■ **Task statement**: Which lines in the data below contain the word "Group"? Return each of them.

# # # # # # #

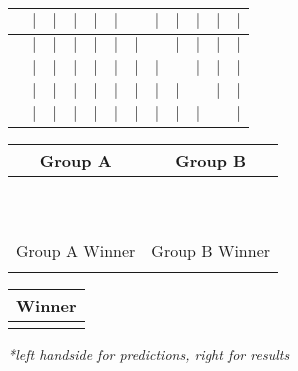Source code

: \documentclass[landscape]{article}
\begin{document}
\begin{tabular}{|c|c|c|c|c|c|c|c|c|c|c|c|}
    \hline
    & $|$ & $|$ & $|$ & $|$ & $|$ & \cellcolor{black} & $|$ & $|$ & $|$ & $|$ & \cellcolor{blue} $|$ \\
    \hline
    & $|$ & $|$ & $|$ & $|$ & $|$ & $|$ & \cellcolor{black} & $|$ & $|$ & $|$ & \cellcolor{blue} $|$ \\
    \hline
    & $|$ & $|$ & $|$ & $|$ & $|$ & $|$ & $|$ & \cellcolor{black} & $|$ & $|$ & \cellcolor{blue} $|$ \\
    \hline
    & $|$ & $|$ & $|$ & $|$ & $|$ & $|$ & $|$ & $|$ & \cellcolor{black} & $|$ & \cellcolor{blue} $|$ \\
    \hline
    & $|$ & $|$ & $|$ & $|$ & $|$ & $|$ & $|$ & $|$ & $|$ & \cellcolor{black} & \cellcolor{blue} $|$ \\
    \hline
\end{tabular}

\vspace{10pt}
\begin{tabular}{|c|c|c|c|c|c|c|c|}
  \hline
  \multicolumn{4}{|c|}{\cellcolor{red} Group A} & \multicolumn{4}{|c|}{\cellcolor{blue} Group B} \\
  \hline
  & & & & & & & \\
  \hline
  & & & & & & & \\
  \hline
  & & & & & & & \\
  \hline
  & & & & & & & \\
  \hline
  & & & & & & & \\
  \hline
  & & & & & & & \\
  \hline
  & & & & & & & \\
  \hline
  & & & & & & & \\
  \hline
  & & & & & & & \\
  \hline
  & & & & & & & \\
  \hline\hline
  \multicolumn{4}{|c|}{\cellcolor{magenta} Group A Winner} &  \multicolumn{4}{|c|}{\cellcolor{cyan} Group B Winner} \\
  \hline
  \multicolumn{2}{|c|}{} & \multicolumn{2}{|c|}{} & \multicolumn{2}{|c|}{} & \multicolumn{2}{|c|}{} \\
  \hline
\end{tabular}

\vspace{10pt}
\begin{tabular}{|c|c|}
  \hline
  \multicolumn{2}{|c|}{\cellcolor{orange} Winner} \\
  \hline
  & \\
  \hline
\end{tabular}

\vspace{10pt}
\textit{*left handside for predictions, right for results}
\end{document}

# # # # # # #

■ **Task solution**:
  \multicolumn{4}{|c|}{\cellcolor{red} Group A} & \multicolumn{4}{|c|}{\cellcolor{blue} Group B} \\
  \multicolumn{4}{|c|}{\cellcolor{magenta} Group A Winner} &  \multicolumn{4}{|c|}{\cellcolor{cyan} Group B Winner} \\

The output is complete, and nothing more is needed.